Recorded data.
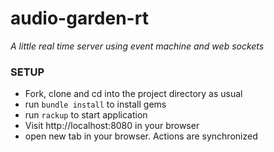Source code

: audio-garden-rt
===============
*A little real time server using event machine and web sockets* 

### SETUP ###
* Fork, clone and cd into the project directory as usual
* run `bundle install` to install gems
* run `rackup` to start application
* Visit http://localhost:8080 in your browser
* open new tab in your browser. Actions are synchronized
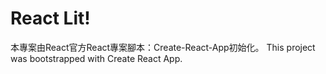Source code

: # React Lit!

本專案由React官方React專案腳本：Create-React-App初始化。
This project was bootstrapped with Create React App.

Brief. Using the records above, find and show each line with the string "browser".

Exercise solution.
* Visit http://localhost:8080 in your browser
* open new tab in your browser. Actions are synchronized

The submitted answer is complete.